Papers recently opened at the Public Records Office in Belfast under the 20-year rule outline how close Tyrone and the North was to achieving atomic power decades ago.
The two sites envisioned for the dawn of a nuclear age in the North were earmarked as Washing Bay and Derrywarragh Island, both just miles from Coalisland.
Secret talks were held between Stormont and Westminister with the strictest confidence, not just because of Cold War paranoia, but also in fear of recent IRA skirmishes at the border.
In 1957, Lord Glentoran, the Minister of Commerce at the time, told colleagues he would examine the sites of the proposed nuclear facilities ‘with security considerations in mind’, according to the secret minutes of Cabinet discussions.
However, the main objections came from soon-to-be Prime Minister of the North, Terence O’Neill, who cited the security concerns and loss of unionist jobs to the nationalist townlands.
“As the crow flies, Washing Bay is only 17 miles from the border and it is situated in what I might describe as a doubtful area,” he said.
“I was just wondering whether any site between Crumlin and Lurgan might be discovered.”

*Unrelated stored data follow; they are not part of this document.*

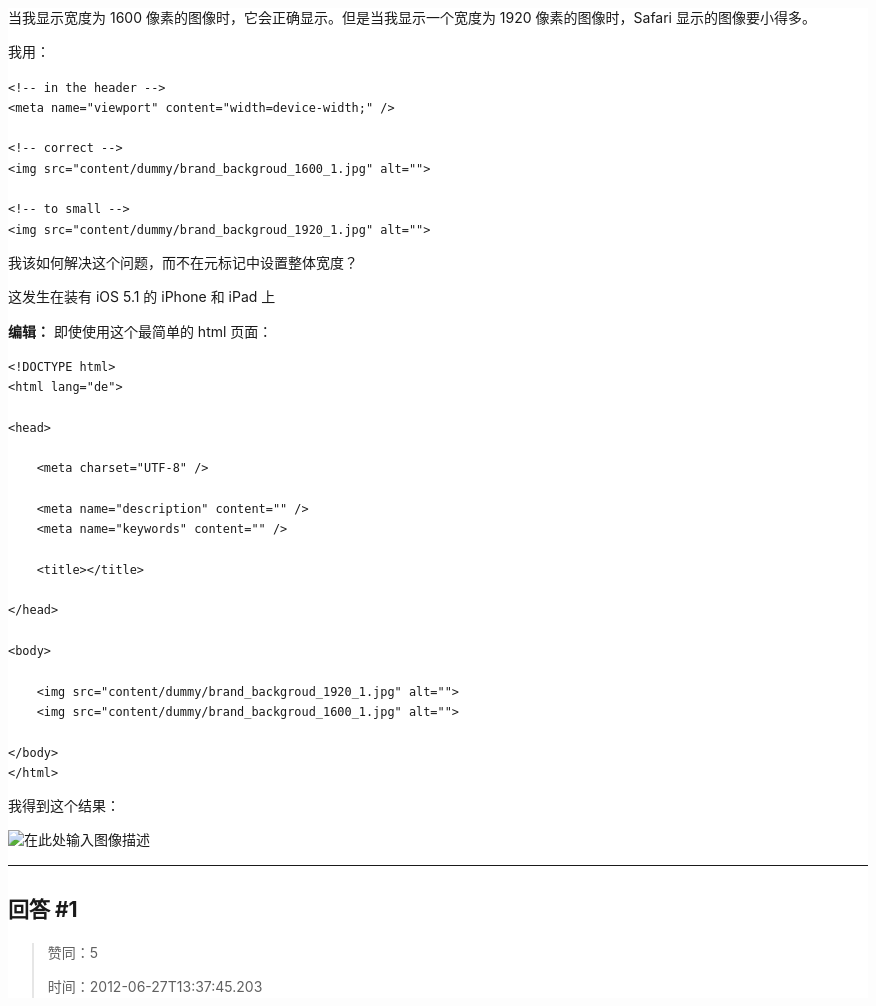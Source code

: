 当我显示宽度为 1600 像素的图像时，它会正确显示。但是当我显示一个宽度为 1920 像素的图像时，Safari 显示的图像要小得多。

我用：

```
<!-- in the header -->
<meta name="viewport" content="width=device-width;" />

<!-- correct -->
<img src="content/dummy/brand_backgroud_1600_1.jpg" alt="">

<!-- to small -->
<img src="content/dummy/brand_backgroud_1920_1.jpg" alt=""> 
```

我该如何解决这个问题，而不在元标记中设置整体宽度？

这发生在装有 iOS 5.1 的 iPhone 和 iPad 上

**编辑：** 即使使用这个最简单的 html 页面：

```
<!DOCTYPE html>
<html lang="de">

<head>

    <meta charset="UTF-8" />

    <meta name="description" content="" />
    <meta name="keywords" content="" />

    <title></title>

</head>

<body>

    <img src="content/dummy/brand_backgroud_1920_1.jpg" alt="">
    <img src="content/dummy/brand_backgroud_1600_1.jpg" alt="">

</body>
</html> 
```

我得到这个结果：

![在此处输入图像描述](../Images/fdd3475d485bd84a902faaa32b8d4878.png)

* * *

## 回答 #1

> 赞同：5
> 
> 时间：2012-06-27T13:37:45.203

The future Stormont leader added, “Incidentally, a technician might find life in Lurgan or Lisburn more congenial than in Co Tyrone… Finally, here is the point that we are situating this extremely valuable asset in one of the two counties where the unionists are in a minority – who can tell what the position will be in another 25 years?
“I fear I am being extremely tiresome in raising this matter, but I think it possible that we didn’t consider it sufficiently at yesterday’s Cabinet meeting.”

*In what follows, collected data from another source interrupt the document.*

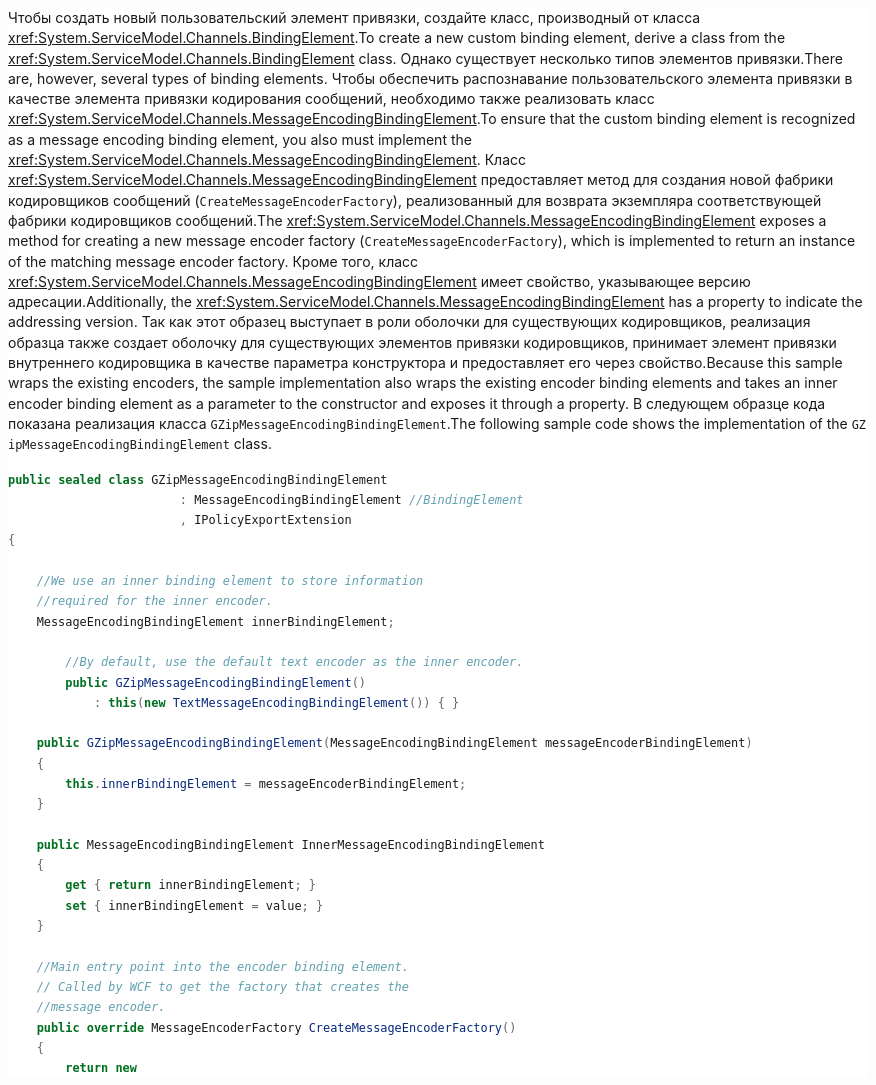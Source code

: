 <span data-ttu-id="96806-163">Чтобы создать новый пользовательский элемент привязки, создайте класс, производный от класса <xref:System.ServiceModel.Channels.BindingElement>.</span><span class="sxs-lookup"><span data-stu-id="96806-163">To create a new custom binding element, derive a class from the <xref:System.ServiceModel.Channels.BindingElement> class.</span></span> <span data-ttu-id="96806-164">Однако существует несколько типов элементов привязки.</span><span class="sxs-lookup"><span data-stu-id="96806-164">There are, however, several types of binding elements.</span></span> <span data-ttu-id="96806-165">Чтобы обеспечить распознавание пользовательского элемента привязки в качестве элемента привязки кодирования сообщений, необходимо также реализовать класс <xref:System.ServiceModel.Channels.MessageEncodingBindingElement>.</span><span class="sxs-lookup"><span data-stu-id="96806-165">To ensure that the custom binding element is recognized as a message encoding binding element, you also must implement the <xref:System.ServiceModel.Channels.MessageEncodingBindingElement>.</span></span> <span data-ttu-id="96806-166">Класс <xref:System.ServiceModel.Channels.MessageEncodingBindingElement> предоставляет метод для создания новой фабрики кодировщиков сообщений (`CreateMessageEncoderFactory`), реализованный для возврата экземпляра соответствующей фабрики кодировщиков сообщений.</span><span class="sxs-lookup"><span data-stu-id="96806-166">The <xref:System.ServiceModel.Channels.MessageEncodingBindingElement> exposes a method for creating a new message encoder factory (`CreateMessageEncoderFactory`), which is implemented to return an instance of the matching message encoder factory.</span></span> <span data-ttu-id="96806-167">Кроме того, класс <xref:System.ServiceModel.Channels.MessageEncodingBindingElement> имеет свойство, указывающее версию адресации.</span><span class="sxs-lookup"><span data-stu-id="96806-167">Additionally, the <xref:System.ServiceModel.Channels.MessageEncodingBindingElement> has a property to indicate the addressing version.</span></span> <span data-ttu-id="96806-168">Так как этот образец выступает в роли оболочки для существующих кодировщиков, реализация образца также создает оболочку для существующих элементов привязки кодировщиков, принимает элемент привязки внутреннего кодировщика в качестве параметра конструктора и предоставляет его через свойство.</span><span class="sxs-lookup"><span data-stu-id="96806-168">Because this sample wraps the existing encoders, the sample implementation also wraps the existing encoder binding elements and takes an inner encoder binding element as a parameter to the constructor and exposes it through a property.</span></span> <span data-ttu-id="96806-169">В следующем образце кода показана реализация класса `GZipMessageEncodingBindingElement`.</span><span class="sxs-lookup"><span data-stu-id="96806-169">The following sample code shows the implementation of the `GZipMessageEncodingBindingElement` class.</span></span>

```csharp
public sealed class GZipMessageEncodingBindingElement
                        : MessageEncodingBindingElement //BindingElement
                        , IPolicyExportExtension
{

    //We use an inner binding element to store information
    //required for the inner encoder.
    MessageEncodingBindingElement innerBindingElement;

        //By default, use the default text encoder as the inner encoder.
        public GZipMessageEncodingBindingElement()
            : this(new TextMessageEncodingBindingElement()) { }

    public GZipMessageEncodingBindingElement(MessageEncodingBindingElement messageEncoderBindingElement)
    {
        this.innerBindingElement = messageEncoderBindingElement;
    }

    public MessageEncodingBindingElement InnerMessageEncodingBindingElement
    {
        get { return innerBindingElement; }
        set { innerBindingElement = value; }
    }

    //Main entry point into the encoder binding element.
    // Called by WCF to get the factory that creates the
    //message encoder.
    public override MessageEncoderFactory CreateMessageEncoderFactory()
    {
        return new
```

However, Lord Glentoran replied, “While saboteurs are about in small organised gangs no area, particularly no sparsely populated one, can really be regarded as safe.

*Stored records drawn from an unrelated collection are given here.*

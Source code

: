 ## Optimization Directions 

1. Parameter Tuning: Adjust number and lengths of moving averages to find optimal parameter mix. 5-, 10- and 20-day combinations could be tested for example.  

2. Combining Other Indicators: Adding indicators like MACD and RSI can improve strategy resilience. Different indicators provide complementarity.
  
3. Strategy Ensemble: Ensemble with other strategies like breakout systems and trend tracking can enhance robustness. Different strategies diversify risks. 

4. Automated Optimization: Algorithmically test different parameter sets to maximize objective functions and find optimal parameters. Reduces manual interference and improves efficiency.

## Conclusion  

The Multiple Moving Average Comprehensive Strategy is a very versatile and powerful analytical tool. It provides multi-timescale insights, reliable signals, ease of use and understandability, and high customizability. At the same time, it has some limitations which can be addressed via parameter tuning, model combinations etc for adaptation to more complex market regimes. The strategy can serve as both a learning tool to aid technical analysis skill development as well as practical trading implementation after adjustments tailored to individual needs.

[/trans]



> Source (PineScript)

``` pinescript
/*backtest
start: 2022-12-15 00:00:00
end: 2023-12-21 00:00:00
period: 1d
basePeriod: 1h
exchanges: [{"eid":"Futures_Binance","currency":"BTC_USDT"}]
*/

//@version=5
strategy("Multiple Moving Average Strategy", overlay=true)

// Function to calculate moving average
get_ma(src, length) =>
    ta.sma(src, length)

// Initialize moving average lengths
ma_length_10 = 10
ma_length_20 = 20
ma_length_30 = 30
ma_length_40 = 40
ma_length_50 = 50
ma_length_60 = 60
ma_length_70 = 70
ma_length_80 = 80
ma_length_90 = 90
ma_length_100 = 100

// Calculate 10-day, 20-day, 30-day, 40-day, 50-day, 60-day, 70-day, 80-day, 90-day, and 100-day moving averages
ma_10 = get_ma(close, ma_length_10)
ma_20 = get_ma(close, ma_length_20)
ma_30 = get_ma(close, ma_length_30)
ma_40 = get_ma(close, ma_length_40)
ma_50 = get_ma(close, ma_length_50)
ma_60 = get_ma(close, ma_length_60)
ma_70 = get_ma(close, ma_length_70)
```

“A power station, which is always manned and could be specially guarded, is probably the least vulnerable of the essential parts of the electricity supply system.”
Disaster
The nuclear planning preparations were shortlived, as in October of 1957 the worst nuclear disaster in the UK would halt the progress of developments in the North.
The Windscale nuclear site in England caught fire and radiation spread across the UK and Europe.
The disaster was ranked five out of seven on the International Nuclear Disaster Scale, just two rankings below Chernobyl.
Ultimately, the plans never went ahead.
Reacting to the proposals contained in the recently-declassified files, Coalisland independent councillor, Dan Kerr, said that the ‘risks would have outweighed the positives’.
“When you think of nuclear plants you think of big industrial cities and urban areas, but you also can’t help but remember the Chernobyl disaster in 1986.
“It would have been a huge employment opportunity in Coalisland, but at the same time, the risks to locals and the environment would have far outweighed the positives.
“Looking at Lough Neagh now, you could imagine if a disaster like Chernobyl were to have happened here, the whole area and maybe even large parts of the North, could have been turned into a complete wasteland.
“Life and the local habitats would have been destroyed, and people around the area would have had to move elsewhere.
“Like Chernobyl now 40 years on, large parts of the surrounding area are still uninhabitable to this day.”
Turning to the comments from Terence O’Neill surrounding the placement in a Catholic area, Cllr Kerr added that ‘sectarianism’ was the wrong reason to raise objections.
“In hindsight, it is probably a good thing the plans didn’t come together.
“We know a lot more about nuclear energy now in 2024 than we did in the 50s.
“But, while it was probably a positive move, to object the plans based on sectarian motives was the wrong way to go about it.”